Plant-specific microbial diversity ensures functional redundancy and ecosystem functioning at the soil-root interface

The co-evolved and specifically composed plant microbiota represents an enormous biodiversity on Earth. However, less is known about functional diversity and whether it correlates with structural diversity. In the present study, both were analyzed by disentangling the microbiota of three medicinal plants at the root-soil interface grown in desert ecosystems under organic farming. Significant differences were observed for structural diversity between all investigated microhabitats (soil, rhizosphere, endorhiza) and plant species (chamomile, marigold, nightshade). Unique genera were identified for each plant species. To explore this plant-driven effect for functional understanding, deepening metagenomics analyses were implemented for rhizosphere samples, which showed the most different composition.
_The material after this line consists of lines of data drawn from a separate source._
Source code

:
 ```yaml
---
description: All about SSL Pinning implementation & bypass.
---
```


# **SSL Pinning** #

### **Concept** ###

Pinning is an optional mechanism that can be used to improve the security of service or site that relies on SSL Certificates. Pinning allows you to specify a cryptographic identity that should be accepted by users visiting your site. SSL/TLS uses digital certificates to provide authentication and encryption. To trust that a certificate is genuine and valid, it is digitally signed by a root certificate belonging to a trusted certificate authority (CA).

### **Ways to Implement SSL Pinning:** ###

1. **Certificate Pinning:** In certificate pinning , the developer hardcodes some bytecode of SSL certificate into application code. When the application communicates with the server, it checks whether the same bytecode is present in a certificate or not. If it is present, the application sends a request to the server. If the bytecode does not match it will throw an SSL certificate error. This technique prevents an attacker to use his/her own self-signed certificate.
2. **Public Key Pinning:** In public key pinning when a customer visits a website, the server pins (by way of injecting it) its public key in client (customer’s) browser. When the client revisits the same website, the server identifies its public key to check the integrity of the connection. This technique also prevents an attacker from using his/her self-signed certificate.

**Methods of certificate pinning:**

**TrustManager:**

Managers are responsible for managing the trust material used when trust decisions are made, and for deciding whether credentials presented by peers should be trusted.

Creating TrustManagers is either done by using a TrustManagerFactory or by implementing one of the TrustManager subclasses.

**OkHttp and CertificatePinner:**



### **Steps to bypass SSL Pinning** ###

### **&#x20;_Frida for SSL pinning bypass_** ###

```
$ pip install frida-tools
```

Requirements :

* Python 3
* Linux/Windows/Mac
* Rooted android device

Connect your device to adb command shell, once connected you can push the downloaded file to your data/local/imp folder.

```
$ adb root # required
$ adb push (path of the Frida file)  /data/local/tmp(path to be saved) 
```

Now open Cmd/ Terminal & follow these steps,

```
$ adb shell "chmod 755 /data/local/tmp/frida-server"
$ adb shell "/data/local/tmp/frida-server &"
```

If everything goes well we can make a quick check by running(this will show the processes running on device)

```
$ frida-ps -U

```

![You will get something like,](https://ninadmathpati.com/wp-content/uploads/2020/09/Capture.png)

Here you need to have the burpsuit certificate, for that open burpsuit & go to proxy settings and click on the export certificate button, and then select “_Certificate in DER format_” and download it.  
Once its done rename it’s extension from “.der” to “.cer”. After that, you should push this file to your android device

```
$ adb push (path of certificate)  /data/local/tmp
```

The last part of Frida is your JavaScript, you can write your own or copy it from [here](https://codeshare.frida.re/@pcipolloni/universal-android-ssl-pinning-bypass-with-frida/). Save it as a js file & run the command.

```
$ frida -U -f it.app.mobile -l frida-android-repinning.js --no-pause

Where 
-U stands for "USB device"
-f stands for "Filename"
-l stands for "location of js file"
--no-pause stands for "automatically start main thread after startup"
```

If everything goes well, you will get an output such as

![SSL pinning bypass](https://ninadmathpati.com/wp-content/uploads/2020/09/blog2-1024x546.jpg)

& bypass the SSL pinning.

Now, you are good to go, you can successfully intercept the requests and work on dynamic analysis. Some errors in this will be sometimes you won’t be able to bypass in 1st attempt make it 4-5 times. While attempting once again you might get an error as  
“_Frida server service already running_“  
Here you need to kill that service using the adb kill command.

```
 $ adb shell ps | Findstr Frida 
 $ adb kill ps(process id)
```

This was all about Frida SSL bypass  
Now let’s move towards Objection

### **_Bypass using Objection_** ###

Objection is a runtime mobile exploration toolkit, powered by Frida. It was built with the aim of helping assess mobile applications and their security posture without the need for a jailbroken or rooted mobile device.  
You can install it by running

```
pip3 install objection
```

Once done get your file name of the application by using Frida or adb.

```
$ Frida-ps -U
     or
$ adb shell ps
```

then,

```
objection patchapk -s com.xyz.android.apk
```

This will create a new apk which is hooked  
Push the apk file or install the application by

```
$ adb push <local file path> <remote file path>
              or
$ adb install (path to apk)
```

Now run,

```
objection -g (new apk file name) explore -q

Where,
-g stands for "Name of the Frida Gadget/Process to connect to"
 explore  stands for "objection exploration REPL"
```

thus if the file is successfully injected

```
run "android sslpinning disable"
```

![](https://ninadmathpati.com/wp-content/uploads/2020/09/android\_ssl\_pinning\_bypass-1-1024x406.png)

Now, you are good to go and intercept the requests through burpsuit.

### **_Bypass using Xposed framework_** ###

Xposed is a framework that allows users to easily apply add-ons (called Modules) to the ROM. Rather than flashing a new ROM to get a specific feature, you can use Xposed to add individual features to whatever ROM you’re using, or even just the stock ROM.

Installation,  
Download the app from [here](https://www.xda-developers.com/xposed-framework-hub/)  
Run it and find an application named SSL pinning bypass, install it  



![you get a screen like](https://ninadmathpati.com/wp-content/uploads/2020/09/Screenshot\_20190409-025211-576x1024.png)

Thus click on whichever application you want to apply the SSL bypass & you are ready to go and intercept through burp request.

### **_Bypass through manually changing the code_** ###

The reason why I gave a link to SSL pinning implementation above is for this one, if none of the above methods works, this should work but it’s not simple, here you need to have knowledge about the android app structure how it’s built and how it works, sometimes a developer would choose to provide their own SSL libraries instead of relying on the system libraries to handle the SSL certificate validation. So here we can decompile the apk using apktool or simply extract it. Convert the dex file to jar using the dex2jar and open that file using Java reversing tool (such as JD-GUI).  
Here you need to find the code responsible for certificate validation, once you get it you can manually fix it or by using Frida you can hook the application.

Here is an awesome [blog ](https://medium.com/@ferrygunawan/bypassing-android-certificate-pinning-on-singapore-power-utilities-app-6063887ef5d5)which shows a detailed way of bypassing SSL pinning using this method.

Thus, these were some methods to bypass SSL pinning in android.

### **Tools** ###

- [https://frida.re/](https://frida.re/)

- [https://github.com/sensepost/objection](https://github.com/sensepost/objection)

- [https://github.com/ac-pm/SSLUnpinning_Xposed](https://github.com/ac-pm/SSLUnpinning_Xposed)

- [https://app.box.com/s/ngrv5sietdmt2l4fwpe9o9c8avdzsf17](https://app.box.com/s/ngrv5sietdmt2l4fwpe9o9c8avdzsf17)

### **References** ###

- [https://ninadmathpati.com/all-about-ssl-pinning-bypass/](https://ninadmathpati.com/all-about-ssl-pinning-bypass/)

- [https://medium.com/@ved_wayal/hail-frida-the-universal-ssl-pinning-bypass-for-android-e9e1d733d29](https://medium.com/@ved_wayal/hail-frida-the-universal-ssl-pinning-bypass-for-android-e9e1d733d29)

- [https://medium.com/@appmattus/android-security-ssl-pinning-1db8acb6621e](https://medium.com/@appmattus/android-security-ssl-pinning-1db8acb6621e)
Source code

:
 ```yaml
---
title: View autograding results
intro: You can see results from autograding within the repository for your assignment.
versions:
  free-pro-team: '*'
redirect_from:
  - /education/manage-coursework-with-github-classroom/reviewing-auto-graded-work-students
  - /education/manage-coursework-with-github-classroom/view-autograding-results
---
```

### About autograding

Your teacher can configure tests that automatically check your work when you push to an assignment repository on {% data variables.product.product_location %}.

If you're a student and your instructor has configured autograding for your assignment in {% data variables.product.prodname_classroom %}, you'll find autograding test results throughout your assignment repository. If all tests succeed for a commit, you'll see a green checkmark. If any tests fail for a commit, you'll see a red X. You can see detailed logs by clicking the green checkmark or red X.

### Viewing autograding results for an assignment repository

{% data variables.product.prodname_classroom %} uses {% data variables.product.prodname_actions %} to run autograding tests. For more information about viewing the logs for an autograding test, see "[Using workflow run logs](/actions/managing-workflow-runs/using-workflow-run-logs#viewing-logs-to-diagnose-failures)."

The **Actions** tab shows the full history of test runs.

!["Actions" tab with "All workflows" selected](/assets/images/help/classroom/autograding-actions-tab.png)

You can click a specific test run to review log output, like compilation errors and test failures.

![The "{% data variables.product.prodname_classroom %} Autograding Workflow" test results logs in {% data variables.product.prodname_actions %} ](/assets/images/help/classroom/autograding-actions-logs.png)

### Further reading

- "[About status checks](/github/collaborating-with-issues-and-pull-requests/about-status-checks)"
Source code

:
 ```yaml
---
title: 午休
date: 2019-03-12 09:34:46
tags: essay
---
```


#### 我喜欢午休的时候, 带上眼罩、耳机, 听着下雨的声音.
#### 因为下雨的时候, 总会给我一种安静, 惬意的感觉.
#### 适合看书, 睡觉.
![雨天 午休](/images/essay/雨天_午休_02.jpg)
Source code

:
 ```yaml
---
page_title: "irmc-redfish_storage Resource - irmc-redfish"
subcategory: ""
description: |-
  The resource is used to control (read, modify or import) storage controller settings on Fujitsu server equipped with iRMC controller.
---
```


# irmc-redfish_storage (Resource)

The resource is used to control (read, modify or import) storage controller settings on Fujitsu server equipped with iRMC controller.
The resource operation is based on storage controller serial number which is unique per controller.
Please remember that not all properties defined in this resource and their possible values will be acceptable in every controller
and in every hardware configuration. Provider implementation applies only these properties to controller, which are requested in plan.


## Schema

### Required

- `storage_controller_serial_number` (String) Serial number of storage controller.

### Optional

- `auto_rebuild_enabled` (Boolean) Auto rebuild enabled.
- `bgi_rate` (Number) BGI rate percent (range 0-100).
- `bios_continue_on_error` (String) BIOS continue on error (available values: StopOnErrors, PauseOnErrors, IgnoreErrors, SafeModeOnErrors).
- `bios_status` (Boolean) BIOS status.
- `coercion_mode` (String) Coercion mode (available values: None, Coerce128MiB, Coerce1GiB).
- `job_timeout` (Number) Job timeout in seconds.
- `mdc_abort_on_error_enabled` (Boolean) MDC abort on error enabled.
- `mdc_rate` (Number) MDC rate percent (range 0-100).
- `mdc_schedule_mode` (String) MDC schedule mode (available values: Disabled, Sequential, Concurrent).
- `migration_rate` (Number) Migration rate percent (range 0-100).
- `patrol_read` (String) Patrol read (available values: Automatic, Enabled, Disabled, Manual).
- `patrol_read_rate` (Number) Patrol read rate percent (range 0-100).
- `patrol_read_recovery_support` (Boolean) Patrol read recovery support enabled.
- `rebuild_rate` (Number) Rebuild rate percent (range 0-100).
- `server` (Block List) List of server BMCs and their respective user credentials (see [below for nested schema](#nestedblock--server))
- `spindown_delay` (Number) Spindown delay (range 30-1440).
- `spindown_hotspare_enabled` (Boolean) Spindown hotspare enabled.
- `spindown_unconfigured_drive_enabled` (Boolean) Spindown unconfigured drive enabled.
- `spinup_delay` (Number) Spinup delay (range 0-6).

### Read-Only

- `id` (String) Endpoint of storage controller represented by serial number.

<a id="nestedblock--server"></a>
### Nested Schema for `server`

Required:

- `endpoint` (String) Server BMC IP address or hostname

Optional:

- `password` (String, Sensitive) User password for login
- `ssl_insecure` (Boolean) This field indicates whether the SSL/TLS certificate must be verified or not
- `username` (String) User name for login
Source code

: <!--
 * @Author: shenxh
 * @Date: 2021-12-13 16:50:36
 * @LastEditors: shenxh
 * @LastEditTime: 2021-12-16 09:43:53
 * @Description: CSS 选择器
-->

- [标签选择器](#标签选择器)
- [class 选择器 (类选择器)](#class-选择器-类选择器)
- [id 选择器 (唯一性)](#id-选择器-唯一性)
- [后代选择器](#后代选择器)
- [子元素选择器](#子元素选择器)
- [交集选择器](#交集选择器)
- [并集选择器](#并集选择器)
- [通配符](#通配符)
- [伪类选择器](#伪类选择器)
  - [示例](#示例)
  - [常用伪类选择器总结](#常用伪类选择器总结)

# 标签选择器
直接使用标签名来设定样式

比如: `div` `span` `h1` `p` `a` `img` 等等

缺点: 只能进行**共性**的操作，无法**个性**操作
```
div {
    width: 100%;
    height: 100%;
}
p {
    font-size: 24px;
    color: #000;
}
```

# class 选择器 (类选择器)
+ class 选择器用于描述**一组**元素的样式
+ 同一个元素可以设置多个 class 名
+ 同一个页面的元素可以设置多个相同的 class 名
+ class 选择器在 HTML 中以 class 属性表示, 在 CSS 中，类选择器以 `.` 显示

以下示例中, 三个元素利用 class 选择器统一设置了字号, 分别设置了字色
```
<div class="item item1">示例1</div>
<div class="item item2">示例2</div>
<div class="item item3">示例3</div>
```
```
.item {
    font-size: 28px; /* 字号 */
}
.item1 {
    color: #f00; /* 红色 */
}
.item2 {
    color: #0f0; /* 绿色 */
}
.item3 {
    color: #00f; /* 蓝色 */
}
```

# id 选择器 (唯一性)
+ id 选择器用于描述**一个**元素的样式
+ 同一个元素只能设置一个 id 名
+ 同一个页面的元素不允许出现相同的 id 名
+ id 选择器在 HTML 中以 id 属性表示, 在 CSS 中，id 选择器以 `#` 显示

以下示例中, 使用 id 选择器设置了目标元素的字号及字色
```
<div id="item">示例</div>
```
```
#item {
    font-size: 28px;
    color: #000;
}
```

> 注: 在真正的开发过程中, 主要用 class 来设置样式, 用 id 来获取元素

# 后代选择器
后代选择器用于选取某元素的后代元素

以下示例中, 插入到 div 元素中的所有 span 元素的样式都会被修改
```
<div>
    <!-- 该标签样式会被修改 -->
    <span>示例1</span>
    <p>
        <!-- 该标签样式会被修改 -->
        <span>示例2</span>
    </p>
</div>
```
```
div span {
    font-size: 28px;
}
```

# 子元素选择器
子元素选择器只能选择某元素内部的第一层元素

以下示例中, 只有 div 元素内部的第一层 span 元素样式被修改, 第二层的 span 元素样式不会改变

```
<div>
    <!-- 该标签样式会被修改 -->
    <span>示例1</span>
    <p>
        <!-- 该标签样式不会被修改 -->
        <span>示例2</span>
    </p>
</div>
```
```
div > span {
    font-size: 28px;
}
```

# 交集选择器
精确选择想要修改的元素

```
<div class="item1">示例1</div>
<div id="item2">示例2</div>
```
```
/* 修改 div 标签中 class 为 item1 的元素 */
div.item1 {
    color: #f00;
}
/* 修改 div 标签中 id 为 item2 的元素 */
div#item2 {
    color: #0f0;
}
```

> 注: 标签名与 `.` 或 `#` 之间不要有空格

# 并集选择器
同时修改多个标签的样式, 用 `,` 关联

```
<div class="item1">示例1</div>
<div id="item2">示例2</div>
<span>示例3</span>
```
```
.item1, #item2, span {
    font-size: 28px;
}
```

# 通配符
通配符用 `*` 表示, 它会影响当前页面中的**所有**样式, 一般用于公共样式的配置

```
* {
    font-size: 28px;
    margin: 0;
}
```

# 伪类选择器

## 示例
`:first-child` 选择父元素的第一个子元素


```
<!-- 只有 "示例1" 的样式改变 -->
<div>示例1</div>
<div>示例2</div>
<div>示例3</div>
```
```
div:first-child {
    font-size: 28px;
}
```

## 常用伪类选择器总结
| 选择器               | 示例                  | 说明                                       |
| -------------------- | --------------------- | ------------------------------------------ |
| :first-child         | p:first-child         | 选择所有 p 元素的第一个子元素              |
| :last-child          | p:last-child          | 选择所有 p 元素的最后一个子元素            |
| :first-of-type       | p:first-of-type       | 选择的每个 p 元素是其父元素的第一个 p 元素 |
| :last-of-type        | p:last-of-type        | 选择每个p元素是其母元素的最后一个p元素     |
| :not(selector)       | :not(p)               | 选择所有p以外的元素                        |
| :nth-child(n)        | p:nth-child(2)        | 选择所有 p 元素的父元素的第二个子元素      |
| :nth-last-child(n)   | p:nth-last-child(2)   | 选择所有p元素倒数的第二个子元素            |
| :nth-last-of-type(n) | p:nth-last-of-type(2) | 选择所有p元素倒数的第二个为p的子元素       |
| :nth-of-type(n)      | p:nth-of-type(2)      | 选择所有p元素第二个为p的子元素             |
However, all rhizosphere microbiomes were characterized by similar functions comprising mainly i) plant nutrition and metabolic interplay (e.g. ion, amino acid, vitamin, lipid, and carbohydrate transport and metabolism, secondary metabolites biosynthesis, transport, and catabolism), ii) plant health (e.g. defense mechanisms, chaperones), and iii) biogeochemical cycling. A lot of signatures support the high activity, which is well known for the root-soil interface. Binning resulted in 298 metagenome-assembled genomes (MAGs); their taxonomy confirmed plant-specific bacteria. Three selected plant-specific MAGs for each plant underlined the metagenome-mined rhizosphere functions, showed multifunctionality and, despite taxonomic differences, functional similarity. Sphingobium, Pseudomonas, and Gemmatirosa multifunctionally contributed to the overall functioning of the rhizosphere; the highest number of 79 encoded rhizospheric core functions was observed for the multifunctionally equipped Sphingobium MAG. The study uncovered functional similarity in structurally different rhizosphere microbiomes and underlines the importance of rhizosphere functioning and diversity for plant and ecosystem health.